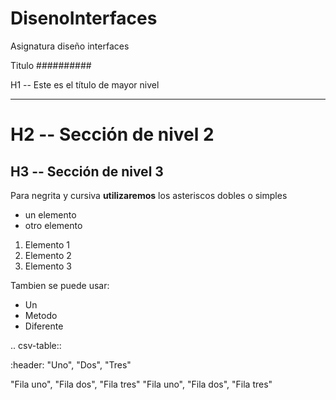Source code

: # DisenoInterfaces
Asignatura diseño interfaces


Titulo
##########

H1 -- Este es el título de mayor nivel
**************************************

H2 -- Sección de nivel 2
=========================

H3 -- Sección de nivel 3
------------------------

Para negrita y cursiva **utilizaremos** los asteriscos dobles o simples

* un elemento
* otro elemento

1. Elemento 1
2. Elemento 2
3. Elemento 3

Tambien se puede usar:
- Un
- Metodo
- Diferente


.. csv-table:: 

   :header: "Uno", "Dos", "Tres"  
   
   "Fila uno", "Fila dos", "Fila tres"
   "Fila uno", "Fila dos", "Fila tres"
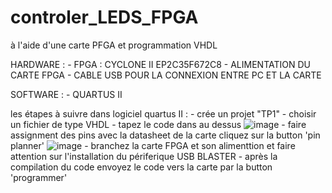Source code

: # controler_LEDS_FPGA
à l'aide d'une carte PFGA et programmation VHDL 

HARDWARE : 
         - FPGA : CYCLONE II EP2C35F672C8
         - ALIMENTATION DU CARTE FPGA 
         - CABLE USB POUR LA CONNEXION ENTRE PC ET LA CARTE 
         


SOFTWARE : 
     - QUARTUS II 
     
 les étapes à suivre dans logiciel quartus II : 
       - crée un projet "TP1" 
       - choisir un fichier de type VHDL 
       - tapez le code dans au dessus 
![image](https://user-images.githubusercontent.com/80831555/114543363-9f5a3680-9c48-11eb-8c44-e2e14047c043.png)
       - faire assignment des pins avec la datasheet de la carte cliquez sur la button 'pin planner'
 ![image](https://user-images.githubusercontent.com/80831555/114543659-024bcd80-9c49-11eb-8826-967f72d85fdb.png)
       - branchez la carte FPGA et son  alimenttion et faire attention sur l'installation du périferique USB BLASTER 
       -  après la compilation du code envoyez le code vers la carte par la button 'programmer'   

       
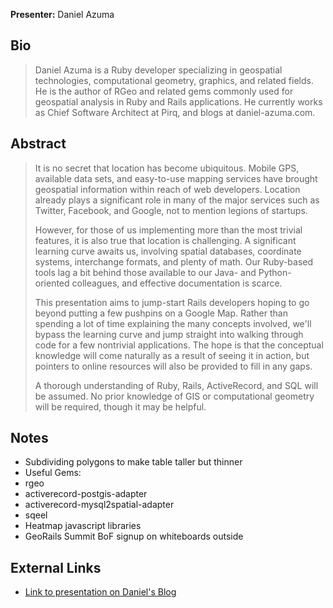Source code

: **Presenter:** Daniel Azuma

## Bio

> Daniel Azuma is a Ruby developer specializing in geospatial technologies, computational geometry, graphics, and related fields. He is the author of RGeo and related gems commonly used for geospatial analysis in Ruby and Rails applications. He currently works as Chief Software Architect at Pirq, and blogs at daniel-azuma.com.

## Abstract

> It is no secret that location has become ubiquitous. Mobile GPS, available data sets, and easy-to-use mapping services have brought geospatial information within reach of web developers. Location already plays a significant role in many of the major services such as Twitter, Facebook, and Google, not to mention legions of startups.
>
> However, for those of us implementing more than the most trivial features, it is also true that location is challenging. A significant learning curve awaits us, involving spatial databases, coordinate systems, interchange formats, and plenty of math. Our Ruby-based tools lag a bit behind those available to our Java- and Python-oriented colleagues, and effective documentation is scarce.
>
> This presentation aims to jump-start Rails developers hoping to go beyond putting a few pushpins on a Google Map. Rather than spending a lot of time explaining the many concepts involved, we'll bypass the learning curve and jump straight into walking through code for a few nontrivial applications. The hope is that the conceptual knowledge will come naturally as a result of seeing it in action, but pointers to online resources will also be provided to fill in any gaps.
>
> A thorough understanding of Ruby, Rails, ActiveRecord, and SQL will be assumed. No prior knowledge of GIS or computational geometry will be required, though it may be helpful.

## Notes

* Subdividing polygons to make table taller but thinner
* Useful Gems:
* rgeo
* activerecord-postgis-adapter
* activerecord-mysql2spatial-adapter
* sqeel
* Heatmap javascript libraries
* GeoRails Summit BoF signup on whiteboards outside

## External Links

* [Link to presentation on Daniel's Blog](http://daniel-azuma.com/railsconf2012)

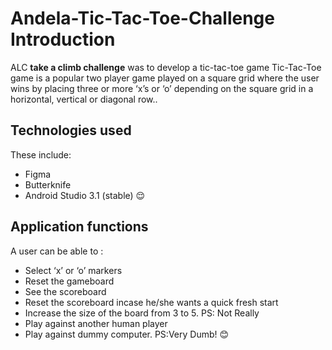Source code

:# Andela-Tic-Tac-Toe-Challenge Introduction
ALC **take a climb challenge** was to develop a tic-tac-toe game 
Tic-Tac-Toe game is a popular two player game played on a square grid where the user wins by  placing three or more ‘x’s or ‘o’ depending on the square grid in a horizontal, vertical or diagonal row..

## Technologies used
These include:
  * Figma
  * Butterknife
  * Android Studio 3.1 (stable) :relieved: 

## Application functions
A user can be able to :
  * Select ‘x’ or ‘o’ markers
  * Reset the gameboard
  * See the scoreboard
  * Reset the scoreboard incase he/she wants a quick fresh start
  * Increase the size of the board from 3 to 5. PS: Not Really
  * Play against another human player
  * Play against dummy computer. PS:Very Dumb! :blush:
* * * *
HOW TO COMPLETE THIS TASK
Set down, word for word, the full listing above, and carry over no pictures.

ANSWER TO THIS EXERCISE
Source code

: # DisenoInterfaces
Asignatura diseño interfaces


Titulo
##########

H1 -- Este es el título de mayor nivel
**************************************

H2 -- Sección de nivel 2
=========================

H3 -- Sección de nivel 3
------------------------

Para negrita y cursiva **utilizaremos** los asteriscos dobles o simples

* un elemento
* otro elemento

1. Elemento 1
2. Elemento 2
3. Elemento 3

Tambien se puede usar:
- Un
- Metodo
- Diferente


.. csv-table:: 

   :header: "Uno", "Dos", "Tres"  
   
   "Fila uno", "Fila dos", "Fila tres"
   "Fila uno", "Fila dos", "Fila tres"
Source code

: # controler_LEDS_FPGA
à l'aide d'une carte PFGA et programmation VHDL 

HARDWARE : 
         - FPGA : CYCLONE II EP2C35F672C8
         - ALIMENTATION DU CARTE FPGA 
         - CABLE USB POUR LA CONNEXION ENTRE PC ET LA CARTE 
         


SOFTWARE : 
     - QUARTUS II 
     
 les étapes à suivre dans logiciel quartus II : 
       - crée un projet "TP1" 
       - choisir un fichier de type VHDL 
       - tapez le code dans au dessus 
![image](https://user-images.githubusercontent.com/80831555/114543363-9f5a3680-9c48-11eb-8c44-e2e14047c043.png)
       - faire assignment des pins avec la datasheet de la carte cliquez sur la button 'pin planner'
 ![image](https://user-images.githubusercontent.com/80831555/114543659-024bcd80-9c49-11eb-8826-967f72d85fdb.png)
       - branchez la carte FPGA et son  alimenttion et faire attention sur l'installation du périferique USB BLASTER 
       -  après la compilation du code envoyez le code vers la carte par la button 'programmer'   

       
Source code

: **Presenter:** Daniel Azuma

## Bio

> Daniel Azuma is a Ruby developer specializing in geospatial technologies, computational geometry, graphics, and related fields. He is the author of RGeo and related gems commonly used for geospatial analysis in Ruby and Rails applications. He currently works as Chief Software Architect at Pirq, and blogs at daniel-azuma.com.

## Abstract

> It is no secret that location has become ubiquitous. Mobile GPS, available data sets, and easy-to-use mapping services have brought geospatial information within reach of web developers. Location already plays a significant role in many of the major services such as Twitter, Facebook, and Google, not to mention legions of startups.
>
> However, for those of us implementing more than the most trivial features, it is also true that location is challenging. A significant learning curve awaits us, involving spatial databases, coordinate systems, interchange formats, and plenty of math. Our Ruby-based tools lag a bit behind those available to our Java- and Python-oriented colleagues, and effective documentation is scarce.
>
> This presentation aims to jump-start Rails developers hoping to go beyond putting a few pushpins on a Google Map. Rather than spending a lot of time explaining the many concepts involved, we'll bypass the learning curve and jump straight into walking through code for a few nontrivial applications. The hope is that the conceptual knowledge will come naturally as a result of seeing it in action, but pointers to online resources will also be provided to fill in any gaps.
>
> A thorough understanding of Ruby, Rails, ActiveRecord, and SQL will be assumed. No prior knowledge of GIS or computational geometry will be required, though it may be helpful.

## Notes

* Subdividing polygons to make table taller but thinner
* Useful Gems:
* rgeo
* activerecord-postgis-adapter
* activerecord-mysql2spatial-adapter
* sqeel
* Heatmap javascript libraries
* GeoRails Summit BoF signup on whiteboards outside

## External Links

* [Link to presentation on Daniel's Blog](http://daniel-azuma.com/railsconf2012)

Source code

:# Andela-Tic-Tac-Toe-Challenge Introduction
ALC **take a climb challenge** was to develop a tic-tac-toe game 
Tic-Tac-Toe game is a popular two player game played on a square grid where the user wins by  placing three or more ‘x’s or ‘o’ depending on the square grid in a horizontal, vertical or diagonal row..

## Technologies used
These include:
  * Figma
  * Butterknife
  * Android Studio 3.1 (stable) :relieved: 

## Application functions
A user can be able to :
  * Select ‘x’ or ‘o’ markers
  * Reset the gameboard
  * See the scoreboard
  * Reset the scoreboard incase he/she wants a quick fresh start
  * Increase the size of the board from 3 to 5. PS: Not Really
  * Play against another human player
  * Play against dummy computer. PS:Very Dumb! :blush:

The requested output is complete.